Physician Conscientious Objectors
In 2014, four Guttmacher researchers interviewed physicians in Bogotá, Colombia who expressed some degree of opposition to performing abortions. In their study, the researchers explicitly state their aim to “reduce the burden of conscientious objection as a barrier” to abortion, and call physicians who believe abortion is murder “a serious threat to women’s ability to access healthcare.” To achieve their stated goal, the researchers suggest “bringing moderate and extreme objectors together” and changing the minds of abortion opponents using their more pro-abortion colleagues’ “fellow Catholic’s perspective.” 
Birth Control Use Among Christians
In 2011, Guttmacher published a report on religious women’s attitudes towards contraception in the United States. The institute called it proof that “contraceptive use is the norm” even among Catholics and Evangelicals, whose church authorities oppose birth control and premarital sex. One of the study’s key findings states that “Only 2% of Catholic women rely on natural family planning.” This statement excludes the 58% of never-married Catholic adolescent females and 11% of never-married Catholic young adult women who practice abstinence. The report’s authors have insisted that contraception usage is ubiquitous among religious women. “In real-life America,” said lead author Rachel K. Jones, “contraceptive use and strong religious beliefs are highly compatible.”  The report, however, notes that about half of never-married women who either attend religious services every week or consider religion very important to their daily lives practice abstinence. 
In 2012, then-House Minority Leader Nancy Pelosi (D-CA) claimed that 98 percent of Catholic women use contraception, referring to the number from the report. The Washington Post, New York Times, and National Public Radio all echoed the claim. Jones issued a clarification that the number referred to “sexually experienced women of child-bearing age and who identify themselves as Catholic,” not all Catholic women. 
Legal and Legislative Activities
Guttmacher testifies before elected officials and files amicus briefs in favor of abortion and contraception access. 
The institute supported the Obama administration in Burwell v. Hobby Lobby, arguing that an employer morally opposed to contraception and abortifacients must still cover them in their insurance plan.  The Supreme Court ruled against the administration and sided with Hobby Lobby’s opposition to the administration’s mandate. 
In 2017, left-of-center political activists increased their contributions to left-of-center organizations in anticipation of Trump administration policies.  Guttmacher received more than $63.2 million, compared to less than $24 million the previous year. The institute spent just over $24.6 million and held net assets of $83.5 million. 
In 2018, Guttmacher received just over $11.2 million from individuals, foundations, and governments. 7 percent of the institute’s revenue came from United States government agencies, and 9 percent came from foreign governments and global institutions. The institute spent more than $28.7 million, with 80% of expenses going towards program services, and held net assets of just over $64.2 million.  

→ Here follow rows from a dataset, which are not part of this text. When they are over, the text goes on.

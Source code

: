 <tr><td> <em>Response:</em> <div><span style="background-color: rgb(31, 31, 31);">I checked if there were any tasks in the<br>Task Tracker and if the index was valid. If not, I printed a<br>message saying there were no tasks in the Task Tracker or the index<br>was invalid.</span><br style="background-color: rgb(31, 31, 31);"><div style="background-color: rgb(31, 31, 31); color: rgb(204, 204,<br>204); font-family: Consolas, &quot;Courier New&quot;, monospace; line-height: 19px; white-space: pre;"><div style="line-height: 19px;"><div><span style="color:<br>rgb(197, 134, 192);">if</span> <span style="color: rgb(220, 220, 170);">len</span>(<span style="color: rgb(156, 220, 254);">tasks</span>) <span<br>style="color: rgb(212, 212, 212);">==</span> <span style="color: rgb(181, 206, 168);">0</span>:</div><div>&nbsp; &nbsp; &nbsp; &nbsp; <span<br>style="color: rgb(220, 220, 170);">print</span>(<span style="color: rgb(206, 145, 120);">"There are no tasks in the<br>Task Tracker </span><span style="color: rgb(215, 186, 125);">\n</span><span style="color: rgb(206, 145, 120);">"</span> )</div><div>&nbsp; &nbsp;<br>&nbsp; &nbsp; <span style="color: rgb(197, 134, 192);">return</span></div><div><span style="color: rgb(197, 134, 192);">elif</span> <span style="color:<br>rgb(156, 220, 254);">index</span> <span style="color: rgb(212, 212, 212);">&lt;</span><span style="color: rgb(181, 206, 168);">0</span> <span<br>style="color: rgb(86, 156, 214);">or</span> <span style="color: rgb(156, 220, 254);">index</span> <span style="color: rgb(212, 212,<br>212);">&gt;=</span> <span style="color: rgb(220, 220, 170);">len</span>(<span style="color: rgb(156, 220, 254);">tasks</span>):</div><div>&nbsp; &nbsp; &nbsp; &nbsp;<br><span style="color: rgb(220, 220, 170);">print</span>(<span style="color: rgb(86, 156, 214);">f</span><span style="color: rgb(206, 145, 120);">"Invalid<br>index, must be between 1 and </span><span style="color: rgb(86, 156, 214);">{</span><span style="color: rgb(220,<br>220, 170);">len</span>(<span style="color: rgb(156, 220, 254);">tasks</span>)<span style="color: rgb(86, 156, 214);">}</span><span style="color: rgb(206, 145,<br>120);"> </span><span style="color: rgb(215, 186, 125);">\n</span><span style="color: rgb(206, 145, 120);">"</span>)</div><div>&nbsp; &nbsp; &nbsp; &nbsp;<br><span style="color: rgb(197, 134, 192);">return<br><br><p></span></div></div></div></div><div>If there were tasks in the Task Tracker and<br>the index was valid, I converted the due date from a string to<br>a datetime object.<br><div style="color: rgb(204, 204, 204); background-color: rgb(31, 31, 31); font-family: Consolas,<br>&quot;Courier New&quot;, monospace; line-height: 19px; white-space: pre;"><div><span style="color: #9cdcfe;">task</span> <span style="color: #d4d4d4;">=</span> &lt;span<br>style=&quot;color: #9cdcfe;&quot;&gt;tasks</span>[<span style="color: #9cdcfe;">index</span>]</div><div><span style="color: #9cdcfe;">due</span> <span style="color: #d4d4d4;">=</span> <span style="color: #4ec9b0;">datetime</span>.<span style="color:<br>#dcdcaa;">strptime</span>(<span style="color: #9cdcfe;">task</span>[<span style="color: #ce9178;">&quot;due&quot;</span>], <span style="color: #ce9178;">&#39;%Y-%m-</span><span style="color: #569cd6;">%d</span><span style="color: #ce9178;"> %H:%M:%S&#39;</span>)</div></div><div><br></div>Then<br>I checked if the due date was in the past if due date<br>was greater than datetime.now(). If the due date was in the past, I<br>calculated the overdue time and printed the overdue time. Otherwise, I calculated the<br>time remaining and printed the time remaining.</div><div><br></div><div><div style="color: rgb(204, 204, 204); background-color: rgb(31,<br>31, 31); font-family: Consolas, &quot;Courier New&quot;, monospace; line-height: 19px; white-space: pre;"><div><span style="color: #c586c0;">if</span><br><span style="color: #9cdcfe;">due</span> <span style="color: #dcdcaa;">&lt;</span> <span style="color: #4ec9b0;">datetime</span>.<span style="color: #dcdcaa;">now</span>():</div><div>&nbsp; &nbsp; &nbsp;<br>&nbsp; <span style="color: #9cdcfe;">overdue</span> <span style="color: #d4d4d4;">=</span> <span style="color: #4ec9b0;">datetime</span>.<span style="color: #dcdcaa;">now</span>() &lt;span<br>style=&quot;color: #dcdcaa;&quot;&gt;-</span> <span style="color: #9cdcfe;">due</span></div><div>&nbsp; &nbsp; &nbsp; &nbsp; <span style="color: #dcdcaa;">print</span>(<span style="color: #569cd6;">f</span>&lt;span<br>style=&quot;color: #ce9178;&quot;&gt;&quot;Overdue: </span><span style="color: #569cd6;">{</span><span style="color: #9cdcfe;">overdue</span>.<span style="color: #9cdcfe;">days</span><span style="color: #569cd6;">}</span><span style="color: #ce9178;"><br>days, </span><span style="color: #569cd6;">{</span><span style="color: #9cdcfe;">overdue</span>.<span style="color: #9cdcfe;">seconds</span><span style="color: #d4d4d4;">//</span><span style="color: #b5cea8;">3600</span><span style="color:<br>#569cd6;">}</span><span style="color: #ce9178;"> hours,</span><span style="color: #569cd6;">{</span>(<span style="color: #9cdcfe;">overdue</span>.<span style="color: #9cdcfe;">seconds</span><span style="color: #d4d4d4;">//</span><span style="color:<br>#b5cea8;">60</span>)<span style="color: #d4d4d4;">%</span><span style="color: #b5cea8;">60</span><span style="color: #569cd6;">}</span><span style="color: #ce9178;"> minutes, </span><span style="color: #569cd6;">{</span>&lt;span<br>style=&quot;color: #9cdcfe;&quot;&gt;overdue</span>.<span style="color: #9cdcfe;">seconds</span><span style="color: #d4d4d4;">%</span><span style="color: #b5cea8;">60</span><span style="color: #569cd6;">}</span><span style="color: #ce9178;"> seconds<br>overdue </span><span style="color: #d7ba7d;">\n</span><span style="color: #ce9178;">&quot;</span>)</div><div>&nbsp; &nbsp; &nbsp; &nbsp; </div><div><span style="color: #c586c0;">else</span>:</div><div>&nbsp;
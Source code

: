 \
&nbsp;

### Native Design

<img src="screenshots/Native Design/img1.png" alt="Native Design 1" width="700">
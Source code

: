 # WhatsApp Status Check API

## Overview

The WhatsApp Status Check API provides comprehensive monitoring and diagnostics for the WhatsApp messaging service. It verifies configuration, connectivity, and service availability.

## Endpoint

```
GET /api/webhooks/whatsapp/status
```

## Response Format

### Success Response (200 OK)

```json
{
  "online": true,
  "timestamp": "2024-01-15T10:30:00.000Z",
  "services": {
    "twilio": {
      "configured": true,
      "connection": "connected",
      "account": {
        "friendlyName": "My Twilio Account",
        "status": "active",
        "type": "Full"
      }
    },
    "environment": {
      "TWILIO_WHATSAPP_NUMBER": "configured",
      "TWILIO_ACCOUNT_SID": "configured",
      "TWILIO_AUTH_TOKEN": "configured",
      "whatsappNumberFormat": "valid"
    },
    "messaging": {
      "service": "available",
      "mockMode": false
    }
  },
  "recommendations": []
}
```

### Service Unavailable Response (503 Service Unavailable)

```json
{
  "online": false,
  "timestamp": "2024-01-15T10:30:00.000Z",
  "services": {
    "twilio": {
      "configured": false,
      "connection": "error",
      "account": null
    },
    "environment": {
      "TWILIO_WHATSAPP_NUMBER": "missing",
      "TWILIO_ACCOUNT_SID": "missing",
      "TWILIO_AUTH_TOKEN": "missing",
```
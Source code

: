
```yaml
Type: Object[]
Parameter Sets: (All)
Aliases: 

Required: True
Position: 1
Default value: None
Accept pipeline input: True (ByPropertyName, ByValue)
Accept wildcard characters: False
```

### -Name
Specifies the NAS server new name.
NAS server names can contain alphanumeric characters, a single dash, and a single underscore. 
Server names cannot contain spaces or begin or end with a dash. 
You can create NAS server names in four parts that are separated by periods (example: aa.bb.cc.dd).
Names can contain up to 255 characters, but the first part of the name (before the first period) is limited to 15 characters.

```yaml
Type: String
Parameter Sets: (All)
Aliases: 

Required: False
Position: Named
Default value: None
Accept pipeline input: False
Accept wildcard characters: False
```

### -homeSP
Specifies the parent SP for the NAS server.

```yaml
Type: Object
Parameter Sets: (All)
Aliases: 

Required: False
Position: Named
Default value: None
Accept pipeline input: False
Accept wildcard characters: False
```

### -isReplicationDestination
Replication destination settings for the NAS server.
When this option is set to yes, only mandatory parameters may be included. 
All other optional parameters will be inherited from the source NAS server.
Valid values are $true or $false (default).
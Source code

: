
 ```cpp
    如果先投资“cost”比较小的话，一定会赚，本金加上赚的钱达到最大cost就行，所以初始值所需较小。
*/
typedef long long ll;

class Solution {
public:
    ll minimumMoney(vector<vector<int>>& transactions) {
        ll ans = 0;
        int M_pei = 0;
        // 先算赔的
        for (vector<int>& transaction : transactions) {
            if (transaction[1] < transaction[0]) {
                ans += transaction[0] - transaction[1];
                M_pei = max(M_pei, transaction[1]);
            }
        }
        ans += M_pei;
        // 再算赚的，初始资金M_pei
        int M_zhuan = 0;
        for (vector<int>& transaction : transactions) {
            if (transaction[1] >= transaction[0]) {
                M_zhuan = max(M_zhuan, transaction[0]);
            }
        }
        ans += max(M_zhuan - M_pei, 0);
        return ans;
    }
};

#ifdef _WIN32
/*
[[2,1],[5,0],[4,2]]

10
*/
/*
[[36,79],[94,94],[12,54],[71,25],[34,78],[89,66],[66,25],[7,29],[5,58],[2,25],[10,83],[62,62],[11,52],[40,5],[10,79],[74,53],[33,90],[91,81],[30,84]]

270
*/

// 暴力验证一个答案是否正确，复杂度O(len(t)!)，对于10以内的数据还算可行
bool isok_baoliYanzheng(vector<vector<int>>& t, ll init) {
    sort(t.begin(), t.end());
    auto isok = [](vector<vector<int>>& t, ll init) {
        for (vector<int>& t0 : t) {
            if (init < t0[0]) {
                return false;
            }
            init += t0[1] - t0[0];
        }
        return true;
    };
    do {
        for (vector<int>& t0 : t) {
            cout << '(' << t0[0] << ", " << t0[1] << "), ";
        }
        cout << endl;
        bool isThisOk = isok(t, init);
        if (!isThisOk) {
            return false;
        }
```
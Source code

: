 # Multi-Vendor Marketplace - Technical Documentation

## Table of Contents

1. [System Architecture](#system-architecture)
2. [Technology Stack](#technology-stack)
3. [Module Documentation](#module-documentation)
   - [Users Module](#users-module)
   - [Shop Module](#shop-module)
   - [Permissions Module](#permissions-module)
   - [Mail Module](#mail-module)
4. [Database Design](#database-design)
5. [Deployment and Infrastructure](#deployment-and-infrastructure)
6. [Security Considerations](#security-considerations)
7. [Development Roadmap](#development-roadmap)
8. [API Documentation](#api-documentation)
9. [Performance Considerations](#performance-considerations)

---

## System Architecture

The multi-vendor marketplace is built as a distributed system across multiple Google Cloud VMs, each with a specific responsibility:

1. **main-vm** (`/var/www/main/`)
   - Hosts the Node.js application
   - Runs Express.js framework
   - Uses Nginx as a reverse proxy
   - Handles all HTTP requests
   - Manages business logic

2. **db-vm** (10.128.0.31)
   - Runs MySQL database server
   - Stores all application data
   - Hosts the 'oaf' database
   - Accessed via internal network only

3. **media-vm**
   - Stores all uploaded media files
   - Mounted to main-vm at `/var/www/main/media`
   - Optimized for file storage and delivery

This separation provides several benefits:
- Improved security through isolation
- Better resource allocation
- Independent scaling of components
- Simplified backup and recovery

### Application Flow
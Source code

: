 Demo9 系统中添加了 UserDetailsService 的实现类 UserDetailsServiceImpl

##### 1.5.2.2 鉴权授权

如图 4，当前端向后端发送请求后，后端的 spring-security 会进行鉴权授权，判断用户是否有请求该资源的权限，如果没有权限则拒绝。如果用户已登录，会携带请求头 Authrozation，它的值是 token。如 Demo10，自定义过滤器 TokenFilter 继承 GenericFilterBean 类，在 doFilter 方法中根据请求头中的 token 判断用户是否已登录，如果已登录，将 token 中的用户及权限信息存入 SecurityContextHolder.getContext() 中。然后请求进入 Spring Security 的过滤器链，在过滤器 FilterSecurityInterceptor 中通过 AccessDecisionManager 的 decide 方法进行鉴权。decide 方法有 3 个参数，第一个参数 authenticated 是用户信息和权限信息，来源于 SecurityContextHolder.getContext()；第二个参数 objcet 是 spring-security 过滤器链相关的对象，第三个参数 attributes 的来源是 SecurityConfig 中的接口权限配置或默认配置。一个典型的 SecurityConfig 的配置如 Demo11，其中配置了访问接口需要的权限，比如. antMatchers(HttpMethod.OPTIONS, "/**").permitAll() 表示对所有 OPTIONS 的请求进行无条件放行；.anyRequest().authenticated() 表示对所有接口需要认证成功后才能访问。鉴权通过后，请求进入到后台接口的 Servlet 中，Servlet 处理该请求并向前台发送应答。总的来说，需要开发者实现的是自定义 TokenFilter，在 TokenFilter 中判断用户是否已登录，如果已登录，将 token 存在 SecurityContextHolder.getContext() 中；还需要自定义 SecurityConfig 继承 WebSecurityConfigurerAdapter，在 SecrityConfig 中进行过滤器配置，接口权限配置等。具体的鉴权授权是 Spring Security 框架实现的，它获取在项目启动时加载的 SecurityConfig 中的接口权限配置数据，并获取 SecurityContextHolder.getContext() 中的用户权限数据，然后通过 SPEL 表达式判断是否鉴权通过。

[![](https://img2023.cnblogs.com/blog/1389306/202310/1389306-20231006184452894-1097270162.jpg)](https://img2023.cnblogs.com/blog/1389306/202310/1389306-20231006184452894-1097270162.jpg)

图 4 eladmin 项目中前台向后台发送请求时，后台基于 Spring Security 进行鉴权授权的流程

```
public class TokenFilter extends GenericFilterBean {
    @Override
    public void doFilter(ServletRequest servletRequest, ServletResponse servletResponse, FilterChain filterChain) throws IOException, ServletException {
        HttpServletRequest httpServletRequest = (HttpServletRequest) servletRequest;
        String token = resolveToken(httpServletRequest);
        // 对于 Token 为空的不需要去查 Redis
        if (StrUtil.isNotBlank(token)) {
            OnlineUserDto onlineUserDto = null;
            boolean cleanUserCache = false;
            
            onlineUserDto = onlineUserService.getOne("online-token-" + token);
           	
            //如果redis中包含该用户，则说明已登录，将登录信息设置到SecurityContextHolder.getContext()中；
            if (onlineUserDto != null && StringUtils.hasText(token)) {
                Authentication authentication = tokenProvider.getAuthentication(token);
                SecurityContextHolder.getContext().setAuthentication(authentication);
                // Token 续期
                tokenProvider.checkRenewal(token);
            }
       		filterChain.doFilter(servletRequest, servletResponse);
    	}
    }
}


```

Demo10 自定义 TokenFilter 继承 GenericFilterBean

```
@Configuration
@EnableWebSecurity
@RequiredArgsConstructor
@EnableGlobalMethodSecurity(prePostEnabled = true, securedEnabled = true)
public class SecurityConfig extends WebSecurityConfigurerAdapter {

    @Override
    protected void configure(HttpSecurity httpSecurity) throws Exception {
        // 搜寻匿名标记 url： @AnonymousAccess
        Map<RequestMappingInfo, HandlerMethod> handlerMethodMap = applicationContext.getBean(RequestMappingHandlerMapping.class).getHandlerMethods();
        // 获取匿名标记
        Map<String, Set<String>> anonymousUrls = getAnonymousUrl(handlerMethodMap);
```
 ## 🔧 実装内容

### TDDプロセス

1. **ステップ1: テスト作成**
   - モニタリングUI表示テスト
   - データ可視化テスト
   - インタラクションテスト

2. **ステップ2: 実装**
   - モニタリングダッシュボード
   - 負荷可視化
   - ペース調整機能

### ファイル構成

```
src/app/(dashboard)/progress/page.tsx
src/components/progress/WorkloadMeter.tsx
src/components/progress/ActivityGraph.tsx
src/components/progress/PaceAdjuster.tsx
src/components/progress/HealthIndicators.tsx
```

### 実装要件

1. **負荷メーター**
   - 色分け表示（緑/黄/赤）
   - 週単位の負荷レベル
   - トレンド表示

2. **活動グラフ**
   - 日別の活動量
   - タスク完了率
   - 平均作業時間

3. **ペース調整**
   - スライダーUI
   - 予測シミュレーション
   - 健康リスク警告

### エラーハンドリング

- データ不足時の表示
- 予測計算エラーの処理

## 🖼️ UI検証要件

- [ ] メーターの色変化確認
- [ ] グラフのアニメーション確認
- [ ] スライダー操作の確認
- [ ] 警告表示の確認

Notable private foundation contributors to the Guttmacher Institute have included the Susan Thompson Buffett Foundation, which spent an estimated $4 billion on abortion and contraception advocacy from 2000 through 2018;  the Foundation for the Carolinas, which holds the donor-advised fund of “anti-humanist environmentalist” Fred Stanback; and other major liberal foundations including the JPB Foundation; the John D. and Catherine T. MacArthur Foundation; and the Ford Foundation.